_WHAT TO WORK ON_
If a line of the records holds the word "ctan", copy it out.

_MATERIAL SUPPLIED_
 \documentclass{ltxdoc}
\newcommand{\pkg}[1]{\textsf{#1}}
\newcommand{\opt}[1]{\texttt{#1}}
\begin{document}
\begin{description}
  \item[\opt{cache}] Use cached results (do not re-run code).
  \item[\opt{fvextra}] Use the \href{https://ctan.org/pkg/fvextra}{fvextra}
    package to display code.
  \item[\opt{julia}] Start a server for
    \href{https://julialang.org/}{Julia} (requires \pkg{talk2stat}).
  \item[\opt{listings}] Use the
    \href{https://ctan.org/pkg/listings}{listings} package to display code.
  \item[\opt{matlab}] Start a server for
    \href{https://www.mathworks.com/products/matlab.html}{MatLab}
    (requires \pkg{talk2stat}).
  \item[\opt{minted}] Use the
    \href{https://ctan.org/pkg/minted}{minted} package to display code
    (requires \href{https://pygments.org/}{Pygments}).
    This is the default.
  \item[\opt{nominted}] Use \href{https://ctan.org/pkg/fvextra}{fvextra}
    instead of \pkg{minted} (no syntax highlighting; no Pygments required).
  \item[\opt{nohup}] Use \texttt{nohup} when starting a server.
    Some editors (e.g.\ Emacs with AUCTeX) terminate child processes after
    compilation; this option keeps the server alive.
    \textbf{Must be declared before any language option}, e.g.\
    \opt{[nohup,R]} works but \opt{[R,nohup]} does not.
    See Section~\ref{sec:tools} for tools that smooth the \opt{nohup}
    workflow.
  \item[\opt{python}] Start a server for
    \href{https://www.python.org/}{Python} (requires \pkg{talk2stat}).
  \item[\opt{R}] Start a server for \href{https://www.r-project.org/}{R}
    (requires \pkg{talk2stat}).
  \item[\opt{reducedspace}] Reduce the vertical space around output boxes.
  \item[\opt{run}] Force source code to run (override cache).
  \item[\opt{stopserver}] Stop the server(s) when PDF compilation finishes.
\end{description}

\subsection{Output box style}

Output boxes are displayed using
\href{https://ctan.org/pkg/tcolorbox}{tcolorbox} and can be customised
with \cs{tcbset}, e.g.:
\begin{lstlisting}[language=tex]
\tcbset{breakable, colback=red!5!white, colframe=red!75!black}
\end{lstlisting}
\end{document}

_RESPONSE FOR THIS EXERCISE_
  \item[\opt{fvextra}] Use the \href{https://ctan.org/pkg/fvextra}{fvextra}
    \href{https://ctan.org/pkg/listings}{listings} package to display code.
    \href{https://ctan.org/pkg/minted}{minted} package to display code
  \item[\opt{nominted}] Use \href{https://ctan.org/pkg/fvextra}{fvextra}
\href{https://ctan.org/pkg/tcolorbox}{tcolorbox} and can be customised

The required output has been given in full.